So it’s the 38-party NDA versus the 26-party INDIA that will battle it out in next year’s general elections. The Opposition parties earlier this week in their much anticipated meeting in Bengaluru decided to call their alliance INDIA – Indian National Developmental Inclusive Alliance.
On the same day the BJP-led NDA held a conclave in New Delhi where it bandied together 38 parties to gear up for Battle 2024. It’s interesting to note a few contrasts in these two rival acronyms. The common letter ‘D’ denotes ‘Democratic’ in NDA and ‘Developmental’ (not development) in the INDIA alliance. The ‘I’ for inclusive, also signals an interesting narrative-shift on the part of the INDIA alliance, a clear takeaway from Rahul Gandhi’s successful Bharat Jodo Yatra.
But where do these two alliances stand in terms of economic policies? The nitty-gritty of the INDIA alliance regarding policies will emerge in the days ahead. But INDIA alliance talks about “economic sovereignty” premised upon a “fair economy with a strong and strategic public sector as well as a competitive and flourishing private sector”. In an era where Central governments use PSU disinvestment proceeds as a means to garner revenue, it remains to be seen how the INDIA alliance’s “strong and strategic public sector” will pan out in reality.

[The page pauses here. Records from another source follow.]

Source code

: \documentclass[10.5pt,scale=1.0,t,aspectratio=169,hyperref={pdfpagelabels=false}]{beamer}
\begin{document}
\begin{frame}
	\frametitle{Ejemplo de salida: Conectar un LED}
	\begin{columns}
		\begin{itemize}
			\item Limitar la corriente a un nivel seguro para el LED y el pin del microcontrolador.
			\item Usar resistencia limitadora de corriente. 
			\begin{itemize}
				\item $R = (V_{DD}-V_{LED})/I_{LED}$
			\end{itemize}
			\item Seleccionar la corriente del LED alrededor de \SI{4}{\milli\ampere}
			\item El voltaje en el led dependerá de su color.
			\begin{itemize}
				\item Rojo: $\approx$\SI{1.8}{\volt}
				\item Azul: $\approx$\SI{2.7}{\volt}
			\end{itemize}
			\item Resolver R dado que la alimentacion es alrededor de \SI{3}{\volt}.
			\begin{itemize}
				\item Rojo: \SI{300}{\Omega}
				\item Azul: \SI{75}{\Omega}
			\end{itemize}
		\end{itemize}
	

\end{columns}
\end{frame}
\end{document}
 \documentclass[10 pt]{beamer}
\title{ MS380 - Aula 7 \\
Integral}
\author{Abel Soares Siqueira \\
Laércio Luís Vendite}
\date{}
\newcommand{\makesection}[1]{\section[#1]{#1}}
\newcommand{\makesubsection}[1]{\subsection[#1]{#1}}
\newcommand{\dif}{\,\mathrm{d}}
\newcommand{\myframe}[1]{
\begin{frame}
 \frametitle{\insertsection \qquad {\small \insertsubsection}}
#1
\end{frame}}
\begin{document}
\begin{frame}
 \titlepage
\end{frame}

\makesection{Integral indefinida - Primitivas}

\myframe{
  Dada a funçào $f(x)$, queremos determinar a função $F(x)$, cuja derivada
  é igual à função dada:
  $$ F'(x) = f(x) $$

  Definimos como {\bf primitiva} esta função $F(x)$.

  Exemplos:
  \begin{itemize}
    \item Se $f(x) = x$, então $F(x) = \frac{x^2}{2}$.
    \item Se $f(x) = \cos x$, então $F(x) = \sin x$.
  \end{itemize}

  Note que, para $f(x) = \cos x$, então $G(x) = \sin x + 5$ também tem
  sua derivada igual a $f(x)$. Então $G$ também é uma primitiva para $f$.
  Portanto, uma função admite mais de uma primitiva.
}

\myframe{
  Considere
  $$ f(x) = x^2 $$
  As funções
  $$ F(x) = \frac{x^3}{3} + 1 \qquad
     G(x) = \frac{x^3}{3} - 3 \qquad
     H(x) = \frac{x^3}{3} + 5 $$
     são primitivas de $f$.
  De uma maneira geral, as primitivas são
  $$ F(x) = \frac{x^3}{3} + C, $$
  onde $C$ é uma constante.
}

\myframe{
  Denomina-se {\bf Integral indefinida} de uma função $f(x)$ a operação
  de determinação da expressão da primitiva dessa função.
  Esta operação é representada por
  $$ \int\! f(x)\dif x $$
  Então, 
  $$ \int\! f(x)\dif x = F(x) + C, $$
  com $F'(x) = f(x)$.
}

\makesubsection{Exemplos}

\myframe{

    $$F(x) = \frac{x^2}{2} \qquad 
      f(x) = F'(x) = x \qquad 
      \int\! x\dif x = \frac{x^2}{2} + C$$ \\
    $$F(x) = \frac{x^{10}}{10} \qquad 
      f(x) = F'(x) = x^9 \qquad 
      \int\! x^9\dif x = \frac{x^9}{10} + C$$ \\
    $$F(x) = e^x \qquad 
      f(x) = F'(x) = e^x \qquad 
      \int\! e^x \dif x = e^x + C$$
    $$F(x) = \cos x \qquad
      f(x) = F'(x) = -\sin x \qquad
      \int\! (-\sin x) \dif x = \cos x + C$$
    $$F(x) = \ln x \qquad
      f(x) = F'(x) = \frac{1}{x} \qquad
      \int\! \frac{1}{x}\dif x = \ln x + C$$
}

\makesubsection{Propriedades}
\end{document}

But there may not be much to differentiate regarding economic policy, as both alliances are likely to rely on a strong dose of “welfarism”. The BJP’s successful welfare delivery model was premised on two pillars that were erected by the Congress-led UPA – Aadhaar and Direct Benefit Transfer (DBT). The Karnataka Assembly election manifestoes, where both the BJP and Congress put out their list of welfare schemes, are a pointer to a “convergence” on development issues. So despite the posturing, the battle for 2024 is more likely to fought on the competing “Ideas of India” than on economic policy.